Saved data entries
========================================
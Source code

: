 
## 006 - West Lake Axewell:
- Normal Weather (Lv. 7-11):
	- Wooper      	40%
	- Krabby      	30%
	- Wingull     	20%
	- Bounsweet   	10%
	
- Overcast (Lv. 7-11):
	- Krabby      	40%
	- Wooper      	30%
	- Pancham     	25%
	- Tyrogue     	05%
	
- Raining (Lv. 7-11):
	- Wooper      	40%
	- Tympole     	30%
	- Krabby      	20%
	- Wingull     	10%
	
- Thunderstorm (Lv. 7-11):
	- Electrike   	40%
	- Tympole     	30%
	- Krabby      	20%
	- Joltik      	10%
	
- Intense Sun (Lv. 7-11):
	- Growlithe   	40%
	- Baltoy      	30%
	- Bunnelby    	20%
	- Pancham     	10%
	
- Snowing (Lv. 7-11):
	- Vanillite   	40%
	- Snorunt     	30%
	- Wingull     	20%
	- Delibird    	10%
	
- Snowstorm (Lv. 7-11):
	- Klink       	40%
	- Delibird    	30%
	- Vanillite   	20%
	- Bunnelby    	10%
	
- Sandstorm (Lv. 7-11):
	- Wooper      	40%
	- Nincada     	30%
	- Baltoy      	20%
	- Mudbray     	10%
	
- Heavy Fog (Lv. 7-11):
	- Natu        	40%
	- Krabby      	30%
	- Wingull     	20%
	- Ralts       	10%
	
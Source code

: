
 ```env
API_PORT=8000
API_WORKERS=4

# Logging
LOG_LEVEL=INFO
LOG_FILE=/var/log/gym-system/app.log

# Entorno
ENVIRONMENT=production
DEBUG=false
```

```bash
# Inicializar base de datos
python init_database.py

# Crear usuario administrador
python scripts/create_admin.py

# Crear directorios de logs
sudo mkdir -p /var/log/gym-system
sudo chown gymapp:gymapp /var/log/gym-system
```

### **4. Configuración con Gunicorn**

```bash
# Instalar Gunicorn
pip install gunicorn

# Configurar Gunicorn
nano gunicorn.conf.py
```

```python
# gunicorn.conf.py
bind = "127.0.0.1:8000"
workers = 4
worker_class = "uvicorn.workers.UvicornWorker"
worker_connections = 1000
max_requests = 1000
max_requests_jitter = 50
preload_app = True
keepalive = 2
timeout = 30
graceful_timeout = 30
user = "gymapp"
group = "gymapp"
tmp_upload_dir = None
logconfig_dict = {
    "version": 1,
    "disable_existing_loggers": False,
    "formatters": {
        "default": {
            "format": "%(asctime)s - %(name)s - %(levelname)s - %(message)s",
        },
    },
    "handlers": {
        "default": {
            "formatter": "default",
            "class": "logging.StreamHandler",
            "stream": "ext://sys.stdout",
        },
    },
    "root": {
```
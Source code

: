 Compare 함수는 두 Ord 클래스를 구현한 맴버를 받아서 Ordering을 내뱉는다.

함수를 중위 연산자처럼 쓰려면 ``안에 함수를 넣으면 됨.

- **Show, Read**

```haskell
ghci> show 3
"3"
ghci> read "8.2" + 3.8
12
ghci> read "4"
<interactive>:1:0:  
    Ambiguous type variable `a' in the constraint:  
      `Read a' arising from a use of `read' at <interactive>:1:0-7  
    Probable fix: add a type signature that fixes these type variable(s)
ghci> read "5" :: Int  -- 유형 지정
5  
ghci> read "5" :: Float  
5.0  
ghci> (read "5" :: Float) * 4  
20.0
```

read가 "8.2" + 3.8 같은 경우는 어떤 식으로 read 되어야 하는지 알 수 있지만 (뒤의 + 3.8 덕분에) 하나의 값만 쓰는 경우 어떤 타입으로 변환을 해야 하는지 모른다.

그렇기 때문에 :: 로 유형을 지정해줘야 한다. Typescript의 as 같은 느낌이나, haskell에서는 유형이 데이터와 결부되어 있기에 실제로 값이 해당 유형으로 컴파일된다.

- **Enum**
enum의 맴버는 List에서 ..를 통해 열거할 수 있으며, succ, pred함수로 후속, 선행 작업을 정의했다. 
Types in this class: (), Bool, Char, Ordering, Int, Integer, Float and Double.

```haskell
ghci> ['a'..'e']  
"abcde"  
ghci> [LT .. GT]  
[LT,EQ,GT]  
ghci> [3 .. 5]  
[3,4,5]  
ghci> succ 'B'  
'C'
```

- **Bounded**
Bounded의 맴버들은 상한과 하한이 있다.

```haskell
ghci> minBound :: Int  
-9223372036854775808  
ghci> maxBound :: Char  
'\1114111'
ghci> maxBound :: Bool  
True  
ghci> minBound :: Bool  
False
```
========================================
*Goal of the exercise*
Which lines above include the word "Bool"? Show each one.

*Answer*
Types in this class: (), Bool, Char, Ordering, Int, Integer, Float and Double.
ghci> maxBound :: Bool  
ghci> minBound :: Bool  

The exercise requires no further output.